Quality control: How do you read your FASTQC results?

Quality control: How do you read your FASTQC results?

Online Inquiry

With the popularity of sequencing experiments, many projects and laboratories require sequencing, but do you really know how to look at the quality of sequencing data? If the sequencing quality is poor, the results will be inaccurate, so the correct approach is to look at the quality of the raw reads when the raw sequencing data is available, the most common tool is FastQC.

FastQC is written in Java and can be used to quickly and multi-threadedly assess the quality of sequencing data. It generates an assessment report containing information such as base quality of sequenced reads, GC content, length of reads, k-mer distribution, etc., so that we can quickly know the quality of sequencing data.

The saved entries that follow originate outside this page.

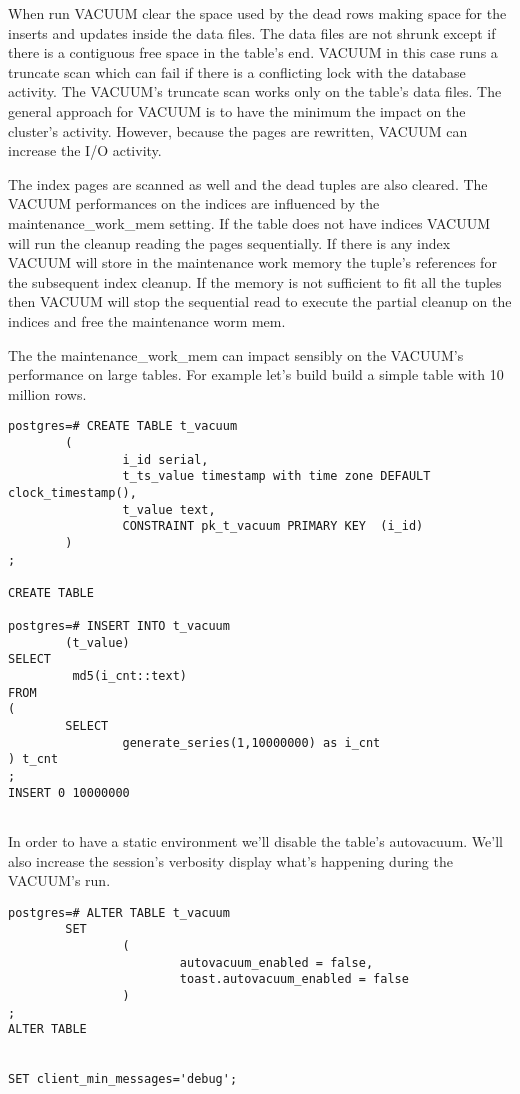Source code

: When run VACUUM clear the space used by the dead rows making space for the inserts and updates inside the 
data files. The data files are not shrunk except if there is a contiguous free space in the table's 
end. VACUUM in this case runs a truncate scan which can fail if there is a conflicting lock with the 
database activity. The VACUUM's truncate scan works only on the table's data files. The general approach 
for VACUUM is to have the minimum the impact on the cluster's activity. However, because the pages are 
rewritten, VACUUM can increase the I/O activity.\newline

The index pages are scanned as well and the dead tuples are also cleared. The VACUUM performances on the 
indices are influenced by the maintenance\_work\_mem setting. If the table does not have indices VACUUM 
will run the cleanup reading the pages sequentially. If there is any index VACUUM will store in the 
maintenance work memory  the tuple's references for the subsequent index cleanup. If the memory is 
not sufficient to fit all the tuples then VACUUM will stop the sequential read to execute the 
partial cleanup on the indices and free the maintenance worm mem.\newline

The the maintenance\_work\_mem  can impact sensibly on the VACUUM's performance on large tables. For example 
let's build build a simple table with 10 million rows. 


\begin{lstlisting}[style=pgsql]
postgres=# CREATE TABLE t_vacuum 
        (
                i_id serial,
                t_ts_value timestamp with time zone DEFAULT clock_timestamp(),
                t_value text,
                CONSTRAINT pk_t_vacuum PRIMARY KEY  (i_id)
        )
;

CREATE TABLE

postgres=# INSERT INTO t_vacuum
        (t_value)
SELECT 
         md5(i_cnt::text)
FROM
(
        SELECT
                generate_series(1,10000000) as i_cnt
) t_cnt
;
INSERT 0 10000000


\end{lstlisting}
In order to have a static environment we'll disable the table's autovacuum. We'll also increase the 
session's verbosity display what's happening during the VACUUM's run.\newline

\begin{lstlisting}[style=pgsql]
postgres=# ALTER TABLE t_vacuum 
        SET 
                (
                        autovacuum_enabled = false, 
                        toast.autovacuum_enabled = false
                )
;
ALTER TABLE


SET client_min_messages='debug';

\end{lstlisting}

Basic statistics: The qc file analyzed generates some simple combined statistical information.

  • Encoding: indicates the ASCII encoding of the quality values found in this file.
  • Total Sequences: the total number of sequences processed.
  • Filtered Sequences: Sequences marked for filtering will be removed from all analyses if run in Casava mode. The number of sequences removed will be reported here. The total number of sequences above will not include these filtered sequences and will be the actual number of sequences used in the rest of the analysis.
  • Sequence Length: provides the length of the shortest and longest sequences in the set. If all sequences have the same length, only one value will be reported.
  • %GC: the total GC value content of all bases in all sequences.

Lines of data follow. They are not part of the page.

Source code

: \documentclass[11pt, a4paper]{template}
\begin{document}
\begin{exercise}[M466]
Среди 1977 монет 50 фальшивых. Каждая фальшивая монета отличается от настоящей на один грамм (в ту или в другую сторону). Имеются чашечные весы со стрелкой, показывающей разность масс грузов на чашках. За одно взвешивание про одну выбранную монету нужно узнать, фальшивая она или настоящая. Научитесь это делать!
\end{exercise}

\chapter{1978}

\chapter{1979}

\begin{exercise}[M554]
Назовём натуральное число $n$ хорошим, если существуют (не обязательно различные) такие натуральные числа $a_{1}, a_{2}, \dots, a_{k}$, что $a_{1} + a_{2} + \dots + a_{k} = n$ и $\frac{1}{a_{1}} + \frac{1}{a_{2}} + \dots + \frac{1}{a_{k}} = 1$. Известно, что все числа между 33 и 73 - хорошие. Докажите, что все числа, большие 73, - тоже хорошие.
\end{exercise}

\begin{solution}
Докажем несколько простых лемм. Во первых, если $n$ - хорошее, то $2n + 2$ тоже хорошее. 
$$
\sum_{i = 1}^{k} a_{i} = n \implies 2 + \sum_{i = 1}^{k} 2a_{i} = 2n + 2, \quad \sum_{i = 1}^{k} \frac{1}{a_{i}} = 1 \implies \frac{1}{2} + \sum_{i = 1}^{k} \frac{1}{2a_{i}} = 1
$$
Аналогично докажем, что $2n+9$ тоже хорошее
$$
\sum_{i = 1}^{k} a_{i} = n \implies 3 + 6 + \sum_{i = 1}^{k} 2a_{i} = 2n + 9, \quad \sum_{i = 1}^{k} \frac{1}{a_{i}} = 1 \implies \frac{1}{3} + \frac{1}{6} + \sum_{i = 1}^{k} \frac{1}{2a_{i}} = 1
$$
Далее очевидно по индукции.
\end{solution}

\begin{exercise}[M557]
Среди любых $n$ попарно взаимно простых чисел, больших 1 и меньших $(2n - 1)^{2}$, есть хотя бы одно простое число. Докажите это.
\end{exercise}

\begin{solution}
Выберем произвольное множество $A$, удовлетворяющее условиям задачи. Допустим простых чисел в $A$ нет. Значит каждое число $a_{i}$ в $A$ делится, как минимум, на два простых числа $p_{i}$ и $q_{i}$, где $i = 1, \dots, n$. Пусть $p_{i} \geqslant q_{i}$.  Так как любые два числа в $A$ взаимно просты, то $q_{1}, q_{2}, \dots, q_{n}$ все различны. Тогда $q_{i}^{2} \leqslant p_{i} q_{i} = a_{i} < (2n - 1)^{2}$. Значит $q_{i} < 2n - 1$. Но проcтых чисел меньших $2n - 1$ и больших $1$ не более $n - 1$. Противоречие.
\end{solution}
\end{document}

The sequencing quality value for each position base.

The quality score is calculated using the formula -10*log10(p), where p is the probability of error. For example, a base with an error probability of 0.01 has a quality score of 20.

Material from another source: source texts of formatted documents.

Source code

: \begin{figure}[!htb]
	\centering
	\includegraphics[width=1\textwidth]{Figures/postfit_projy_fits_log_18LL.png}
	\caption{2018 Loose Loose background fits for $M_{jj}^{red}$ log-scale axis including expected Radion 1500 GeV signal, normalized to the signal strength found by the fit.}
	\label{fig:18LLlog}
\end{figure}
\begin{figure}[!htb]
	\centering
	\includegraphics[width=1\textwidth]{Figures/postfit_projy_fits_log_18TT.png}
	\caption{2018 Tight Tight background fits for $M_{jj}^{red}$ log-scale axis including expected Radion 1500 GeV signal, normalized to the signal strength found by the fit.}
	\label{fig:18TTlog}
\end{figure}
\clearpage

To visualize the distribution of quality scores across all bases in a sequencing run, a box whisker-type diagram is often used. In this diagram, the yellow box represents the interquartile range (25-75%), the upper and lower tentacles account for 10% and 90%, and the blue line indicates the average quality. The y-axis shows the quality score, with higher scores indicating better quality bases.

In the box whisker plot, the background is divided into three regions: very good quality (green), passable quality (orange), and poor quality (red). Typically, the quality of bases decreases towards the end of the sequencing run, and bases towards the end of the read may fall into the orange or red regions.

To evaluate the overall sequencing quality of a run, the average sequencing quality per base is often used. A sequencing quality score of 30 or above is generally considered very good and is commonly referred to as Q30. However, it is important to note that other factors such as read length, error rate, and coverage also influence the quality of a sequencing run.

Quality control: How do you read your FASTQC results?

The quality of each tile sequenced.

The plot uses a color scale to represent the quality of each tile, with cooler colors indicating higher quality and hotter colors indicating lower quality. By comparing the quality of each tile to the average quality across all tiles, you can identify any deviations from the expected pattern.

Consistently poor quality in certain tiles may indicate a problem with a specific region of the flow cell, such as a physical defect or contamination. Ideally, all tiles should show high quality, indicated by cooler colors on the plot.

Quality control: How do you read your FASTQC results?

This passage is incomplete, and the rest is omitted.